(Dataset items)
▬▬▬

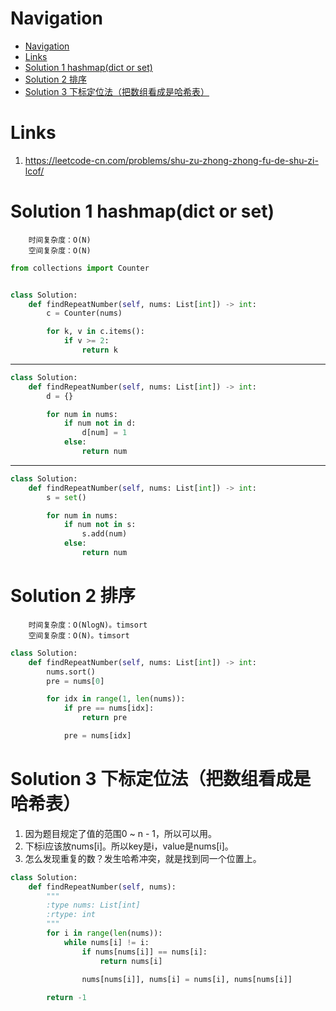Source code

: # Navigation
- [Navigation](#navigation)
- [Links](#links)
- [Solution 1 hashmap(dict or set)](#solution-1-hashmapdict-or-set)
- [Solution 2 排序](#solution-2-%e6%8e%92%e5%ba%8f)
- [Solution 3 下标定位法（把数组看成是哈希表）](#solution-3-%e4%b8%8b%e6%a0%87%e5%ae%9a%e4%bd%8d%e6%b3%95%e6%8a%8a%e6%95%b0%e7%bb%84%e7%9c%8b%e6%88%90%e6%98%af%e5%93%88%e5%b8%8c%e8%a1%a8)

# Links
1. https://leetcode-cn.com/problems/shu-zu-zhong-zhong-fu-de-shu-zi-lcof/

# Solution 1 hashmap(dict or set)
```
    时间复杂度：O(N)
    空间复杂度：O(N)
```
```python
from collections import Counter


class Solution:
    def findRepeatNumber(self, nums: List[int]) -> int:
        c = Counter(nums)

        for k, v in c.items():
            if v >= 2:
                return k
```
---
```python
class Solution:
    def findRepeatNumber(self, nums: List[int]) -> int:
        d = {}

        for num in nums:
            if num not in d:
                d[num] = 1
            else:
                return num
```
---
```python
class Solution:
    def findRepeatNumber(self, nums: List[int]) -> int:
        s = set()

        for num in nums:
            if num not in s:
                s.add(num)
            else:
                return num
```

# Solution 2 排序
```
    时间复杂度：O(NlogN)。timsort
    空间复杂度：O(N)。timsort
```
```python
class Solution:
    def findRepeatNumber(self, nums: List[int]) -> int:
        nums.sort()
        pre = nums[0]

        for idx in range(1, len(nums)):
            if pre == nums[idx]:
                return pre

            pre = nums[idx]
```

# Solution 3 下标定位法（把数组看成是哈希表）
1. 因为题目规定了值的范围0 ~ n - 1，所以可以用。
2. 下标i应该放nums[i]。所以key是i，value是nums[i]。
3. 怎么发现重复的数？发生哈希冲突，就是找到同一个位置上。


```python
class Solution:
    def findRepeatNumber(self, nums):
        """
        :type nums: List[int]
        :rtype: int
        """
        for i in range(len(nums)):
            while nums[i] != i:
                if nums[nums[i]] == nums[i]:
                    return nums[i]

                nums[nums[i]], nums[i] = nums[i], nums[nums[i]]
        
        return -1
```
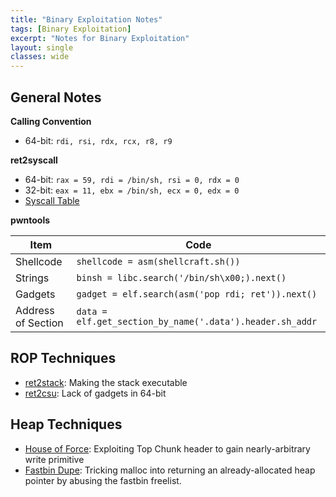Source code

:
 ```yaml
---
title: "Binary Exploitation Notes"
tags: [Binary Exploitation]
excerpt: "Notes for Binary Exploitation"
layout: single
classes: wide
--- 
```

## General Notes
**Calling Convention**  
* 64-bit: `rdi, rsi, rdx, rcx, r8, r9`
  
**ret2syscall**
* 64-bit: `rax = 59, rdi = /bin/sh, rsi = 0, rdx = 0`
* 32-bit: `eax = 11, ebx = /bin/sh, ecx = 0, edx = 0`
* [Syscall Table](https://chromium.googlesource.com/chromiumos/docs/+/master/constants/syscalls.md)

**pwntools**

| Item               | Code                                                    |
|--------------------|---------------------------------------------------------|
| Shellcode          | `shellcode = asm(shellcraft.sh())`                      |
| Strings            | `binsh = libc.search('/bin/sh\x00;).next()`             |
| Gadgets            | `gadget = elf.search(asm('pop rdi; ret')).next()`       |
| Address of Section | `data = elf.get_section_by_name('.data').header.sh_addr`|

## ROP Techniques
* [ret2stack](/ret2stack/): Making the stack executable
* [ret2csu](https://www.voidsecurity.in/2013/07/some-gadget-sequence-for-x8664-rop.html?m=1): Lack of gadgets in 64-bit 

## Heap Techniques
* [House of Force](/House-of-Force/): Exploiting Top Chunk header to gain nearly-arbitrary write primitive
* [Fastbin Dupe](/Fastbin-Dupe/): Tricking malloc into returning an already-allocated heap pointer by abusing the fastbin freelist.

▬▬▬

▶ **Exercise brief**
Only the lines from the one containing "gadgets in 64-bit" through the end of the entries above belong in the answer; repeat them exactly.

▶ **Your solution**
* [ret2csu](https://www.voidsecurity.in/2013/07/some-gadget-sequence-for-x8664-rop.html?m=1): Lack of gadgets in 64-bit 

## Heap Techniques
* [House of Force](/House-of-Force/): Exploiting Top Chunk header to gain nearly-arbitrary write primitive
* [Fastbin Dupe](/Fastbin-Dupe/): Tricking malloc into returning an already-allocated heap pointer by abusing the fastbin freelist.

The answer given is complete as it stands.